By Michelle Nichols
UNITED NATIONS (Reuters) – A U.N. Security Council committee on Monday agreed to allow the Taliban administration’s foreign minister Amir Khan Muttaqi to travel to Pakistan from Afghanistan next week to meet with the foreign ministers of Pakistan and China, diplomats said.
Muttaqi has long been subjected to a travel ban, asset freeze and arms embargo under Security Council sanctions.
According to a letter to the 15-member Security Council Taliban sanctions committee, Pakistan’s U.N. mission requested an exemption for Muttaqi was to travel between May 6-9 “for a meeting with the foreign ministers of Pakistan and China.”
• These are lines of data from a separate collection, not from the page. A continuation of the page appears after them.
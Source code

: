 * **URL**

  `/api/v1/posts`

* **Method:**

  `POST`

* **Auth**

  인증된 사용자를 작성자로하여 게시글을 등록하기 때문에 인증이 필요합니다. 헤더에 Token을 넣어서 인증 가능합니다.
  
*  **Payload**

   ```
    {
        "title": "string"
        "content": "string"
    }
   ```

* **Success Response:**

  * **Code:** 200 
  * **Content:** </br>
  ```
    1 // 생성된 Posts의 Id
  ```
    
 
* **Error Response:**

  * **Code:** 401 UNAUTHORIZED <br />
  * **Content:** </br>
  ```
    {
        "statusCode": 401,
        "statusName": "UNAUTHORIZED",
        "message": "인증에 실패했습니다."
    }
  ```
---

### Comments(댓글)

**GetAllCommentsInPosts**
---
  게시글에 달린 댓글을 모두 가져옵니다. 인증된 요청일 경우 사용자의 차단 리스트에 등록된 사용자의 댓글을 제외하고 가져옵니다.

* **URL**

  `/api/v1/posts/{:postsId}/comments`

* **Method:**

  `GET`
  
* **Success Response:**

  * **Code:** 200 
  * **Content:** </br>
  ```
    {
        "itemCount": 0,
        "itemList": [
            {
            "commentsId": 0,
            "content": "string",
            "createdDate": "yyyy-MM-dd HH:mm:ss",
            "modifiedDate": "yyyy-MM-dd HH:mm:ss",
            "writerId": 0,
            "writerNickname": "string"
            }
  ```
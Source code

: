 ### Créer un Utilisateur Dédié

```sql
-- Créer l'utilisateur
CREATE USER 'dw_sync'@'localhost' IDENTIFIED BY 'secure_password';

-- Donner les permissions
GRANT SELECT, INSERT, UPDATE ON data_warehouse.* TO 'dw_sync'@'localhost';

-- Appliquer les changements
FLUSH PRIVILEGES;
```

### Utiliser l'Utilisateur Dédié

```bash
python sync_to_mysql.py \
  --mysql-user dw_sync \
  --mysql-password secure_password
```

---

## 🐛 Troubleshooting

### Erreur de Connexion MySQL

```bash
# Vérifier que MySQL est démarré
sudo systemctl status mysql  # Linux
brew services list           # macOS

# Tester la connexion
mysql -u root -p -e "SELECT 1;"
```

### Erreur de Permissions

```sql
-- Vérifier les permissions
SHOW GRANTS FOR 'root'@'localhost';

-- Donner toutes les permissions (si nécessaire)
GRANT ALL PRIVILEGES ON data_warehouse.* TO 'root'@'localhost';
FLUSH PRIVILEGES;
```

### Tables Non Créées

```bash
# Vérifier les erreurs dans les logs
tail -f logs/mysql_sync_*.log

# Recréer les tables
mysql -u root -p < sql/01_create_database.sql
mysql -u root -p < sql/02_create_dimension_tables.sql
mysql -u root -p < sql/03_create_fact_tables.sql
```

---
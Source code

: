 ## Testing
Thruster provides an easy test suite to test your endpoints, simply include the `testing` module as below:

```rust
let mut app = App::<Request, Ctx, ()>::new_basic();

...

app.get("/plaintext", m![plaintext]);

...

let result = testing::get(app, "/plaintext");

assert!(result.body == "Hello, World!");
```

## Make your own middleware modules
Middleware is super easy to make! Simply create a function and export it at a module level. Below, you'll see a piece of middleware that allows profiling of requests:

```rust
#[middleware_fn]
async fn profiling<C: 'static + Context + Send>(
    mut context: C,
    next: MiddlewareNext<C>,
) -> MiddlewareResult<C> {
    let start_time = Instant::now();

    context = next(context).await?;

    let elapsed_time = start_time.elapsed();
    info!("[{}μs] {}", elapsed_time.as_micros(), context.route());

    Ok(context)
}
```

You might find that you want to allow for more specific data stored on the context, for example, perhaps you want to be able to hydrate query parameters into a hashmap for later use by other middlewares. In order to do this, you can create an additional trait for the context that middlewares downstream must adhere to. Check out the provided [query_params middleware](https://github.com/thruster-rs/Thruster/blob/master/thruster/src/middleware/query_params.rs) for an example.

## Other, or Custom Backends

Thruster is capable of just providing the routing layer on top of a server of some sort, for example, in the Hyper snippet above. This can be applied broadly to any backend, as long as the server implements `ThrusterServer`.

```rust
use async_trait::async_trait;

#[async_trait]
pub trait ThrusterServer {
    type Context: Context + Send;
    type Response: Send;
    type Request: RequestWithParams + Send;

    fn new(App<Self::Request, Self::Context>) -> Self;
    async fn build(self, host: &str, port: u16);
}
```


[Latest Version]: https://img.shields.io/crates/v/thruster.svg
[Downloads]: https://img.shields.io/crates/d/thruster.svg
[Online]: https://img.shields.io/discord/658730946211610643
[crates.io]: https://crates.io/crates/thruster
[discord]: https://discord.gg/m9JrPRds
It did not say what the ministers would discuss. It said Pakistan would cover all costs associated with Muttaqi’s trip.
Chinese and Pakistani officials have both said in the past that they would welcome Taliban-led Afghanistan into the multibillion-dollar China-Pakistan Economic Corridor (CPEC) infrastructure project, part of the Belt and Road Initiative.
Afghanistan sits as a key geographical trade and transit route between South and Central Asia and has billions of dollars of untapped mineral resources. The Taliban seized power in August 2021 as U.S.-led forces withdrew after 20 years of war.
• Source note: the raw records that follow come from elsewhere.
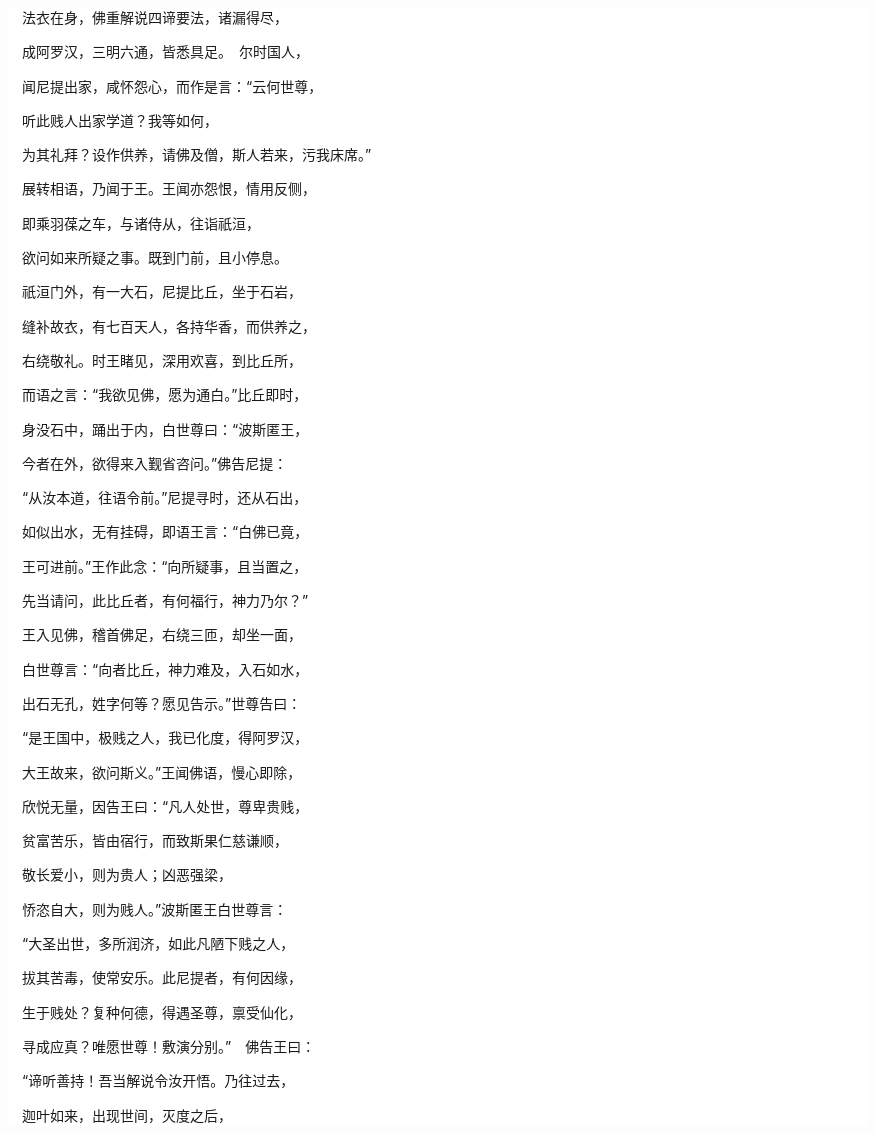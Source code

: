 　法衣在身，佛重解说四谛要法，诸漏得尽，

　成阿罗汉，三明六通，皆悉具足。　尔时国人，

　闻尼提出家，咸怀怨心，而作是言：“云何世尊，

　听此贱人出家学道？我等如何，

　为其礼拜？设作供养，请佛及僧，斯人若来，污我床席。”

　展转相语，乃闻于王。王闻亦怨恨，情用反侧，

　即乘羽葆之车，与诸侍从，往诣祇洹，

　欲问如来所疑之事。既到门前，且小停息。

　祇洹门外，有一大石，尼提比丘，坐于石岩，

　缝补故衣，有七百天人，各持华香，而供养之，

　右绕敬礼。时王睹见，深用欢喜，到比丘所，

　而语之言：“我欲见佛，愿为通白。”比丘即时，

　身没石中，踊出于内，白世尊曰：“波斯匿王，

　今者在外，欲得来入觐省咨问。”佛告尼提：

　“从汝本道，往语令前。”尼提寻时，还从石出，

　如似出水，无有挂碍，即语王言：“白佛已竟，

　王可进前。”王作此念：“向所疑事，且当置之，

　先当请问，此比丘者，有何福行，神力乃尔？”

　王入见佛，稽首佛足，右绕三匝，却坐一面，

　白世尊言：“向者比丘，神力难及，入石如水，

　出石无孔，姓字何等？愿见告示。”世尊告曰：

　“是王国中，极贱之人，我已化度，得阿罗汉，

　大王故来，欲问斯义。”王闻佛语，慢心即除，

　欣悦无量，因告王曰：“凡人处世，尊卑贵贱，

　贫富苦乐，皆由宿行，而致斯果仁慈谦顺，

　敬长爱小，则为贵人；凶恶强梁，

　㤭恣自大，则为贱人。”波斯匿王白世尊言：

　“大圣出世，多所润济，如此凡陋下贱之人，

　拔其苦毒，使常安乐。此尼提者，有何因缘，

　生于贱处？复种何德，得遇圣尊，禀受仙化，

　寻成应真？唯愿世尊！敷演分别。”　佛告王曰：

　“谛听善持！吾当解说令汝开悟。乃往过去，

　迦叶如来，出现世间，灭度之后，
The Security Council committee allowed Muttaqi to travel to Uzbekistan last month for a meeting of the foreign ministers of neighboring countries of Afghanistan to discuss urgent peace, security, and stability matters.
U.N. Secretary-General Antonio Guterres began a two day meeting on Monday in Doha with special envoys on Afghanistan from various countries that aims “to achieve a common understanding within the international community on how to engage with the Taliban,” U.N. spokesman Stephane Dujarric said.
Dujarric said the closed-door meeting would discuss key issues key issues, such as human rights – in particular women’s and girls’ rights – inclusive governance, countering terrorism and drug trafficking.
Taking part are China, France, Germany, India, Indonesia, Iran, Japan, Kazakhstan, Kyrgyzstan, Norway, Pakistan, Qatar, Russia, Saudi Arabia, Tajikistan, Turkey, Turkmenistan, United Arab Emirates, Britain, the United States, Uzbekistan, the European Union and the Organisation of Islamic Cooperation.
The Taliban administration was not invited to the Doha meeting.